American civil rights activist

Rutha Mae Harris (born November 27, 1940) is an American civil rights activist, educator, and singer from Albany, Georgia. She was one of the four original members of the Student Nonviolent Coordinating Committee (SNCC) Freedom Singers, a vocal quartet formed during the Albany Movement that toured the United States raising funds and public awareness for the civil rights movement.

Beginning in 1961, Harris participated in the Albany Movement and worked alongside SNCC organizers in voter-registration and direct-action campaigns. As a member of the Freedom Singers, she performed nationally and appeared at the March on Washington for Jobs and Freedom in 1963.

After her civil rights activism, Harris returned to Albany, where she spent approximately three decades as a public-school educator. She has remained active in preserving and performing the freedom-song tradition associated with the civil rights movement.

== Early life ==

Harris was born in Albany, Georgia, on November 27, 1940. Raised in a family active in church and community life, she attended Florida A&M University before returning to Albany in 1961 as the Albany Movement gained momentum.

== Civil rights activism ==

In the summer of 1961, Harris returned to Albany after her first year at Florida A&M University and joined organizing efforts associated with the Albany Movement.

Harris later described this period in her contribution to Hands on the Freedom Plow: Personal Accounts by Women in SNCC, recounting her decision to remain in Albany and participate in the movement.

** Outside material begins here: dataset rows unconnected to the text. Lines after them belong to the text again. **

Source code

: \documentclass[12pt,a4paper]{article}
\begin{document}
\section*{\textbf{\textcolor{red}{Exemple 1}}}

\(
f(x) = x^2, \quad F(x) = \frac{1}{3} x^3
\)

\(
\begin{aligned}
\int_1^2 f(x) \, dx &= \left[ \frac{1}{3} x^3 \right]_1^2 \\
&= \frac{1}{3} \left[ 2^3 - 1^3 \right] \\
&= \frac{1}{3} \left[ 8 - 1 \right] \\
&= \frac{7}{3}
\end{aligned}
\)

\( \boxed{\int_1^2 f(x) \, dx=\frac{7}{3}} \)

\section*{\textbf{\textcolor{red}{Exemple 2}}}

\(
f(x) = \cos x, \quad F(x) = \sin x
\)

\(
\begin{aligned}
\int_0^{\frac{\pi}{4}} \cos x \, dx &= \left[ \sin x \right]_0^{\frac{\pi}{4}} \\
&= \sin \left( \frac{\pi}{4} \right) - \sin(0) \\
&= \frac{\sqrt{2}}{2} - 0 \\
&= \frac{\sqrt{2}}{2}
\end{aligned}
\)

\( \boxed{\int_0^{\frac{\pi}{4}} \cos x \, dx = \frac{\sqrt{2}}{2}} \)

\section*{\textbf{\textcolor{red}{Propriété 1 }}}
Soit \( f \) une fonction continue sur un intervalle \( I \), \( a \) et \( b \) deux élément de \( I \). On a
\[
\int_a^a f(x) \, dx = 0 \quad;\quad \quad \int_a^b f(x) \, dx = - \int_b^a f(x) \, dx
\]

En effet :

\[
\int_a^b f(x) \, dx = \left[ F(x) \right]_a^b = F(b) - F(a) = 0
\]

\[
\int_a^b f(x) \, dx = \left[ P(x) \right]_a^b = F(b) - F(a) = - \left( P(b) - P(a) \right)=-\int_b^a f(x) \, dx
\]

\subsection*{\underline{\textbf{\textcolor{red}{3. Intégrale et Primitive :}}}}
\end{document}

After witnessing the role that music played in sustaining the Albany Movement, SNCC field secretary Cordell Reagon organized a touring singing group that became the original Freedom Singers. The founding quartet consisted of Reagon, Harris, Bernice Johnson (later Bernice Johnson Reagon), and Charles Neblett.

The Freedom Singers performed at churches, colleges, rallies, and community events throughout the United States, raising funds for SNCC and promoting the goals of the civil rights movement.

In August 1963, Harris and the Freedom Singers performed at the March on Washington, leading crowds in freedom songs including "We Shall Not Be Moved".

During demonstrations connected with the Albany Movement, Harris was arrested on multiple occasions.

She was among the participants in a July 1962 "kneel-in" at Albany City Hall, a demonstration in which activists knelt in prayer and practiced nonviolent resistance while facing arrest by police.

== Career in education ==

Following her years with the Freedom Singers, Harris returned to Albany and worked for approximately three decades as an educator at Monroe Comprehensive High School.

== Later life and legacy ==

Harris has continued to perform freedom songs and participate in civil-rights commemorations and educational programs. Contemporary coverage has described her as the last surviving original member of the Freedom Singers.

Since the 1990s, Harris has played a prominent role in preserving the musical heritage of the civil rights movement through public performances, educational programs, museum initiatives, and community singing groups in Albany. Her later work has focused on passing freedom songs and movement history to younger generations.

Harris's work as a Freedom Singer has been featured in public history projects and historical archives documenting the civil rights movement, including the Civil Rights Digital Library and the New Georgia Encyclopedia. Her contributions have been cited as an example of the role that music played in sustaining activism and communicating the goals of the movement to national audiences. In 2008, Harris talked about the strong emotions she felt about voting for Barack Obama, and she would later perform for him and his family. In 2020 she connected her history with the George Floyd protests in the United States.

Harris was featured in the 2021 PBS documentary series The Black Church: This Is Our Story, This Is Our Song, which highlighted the role of gospel music in the civil rights movement.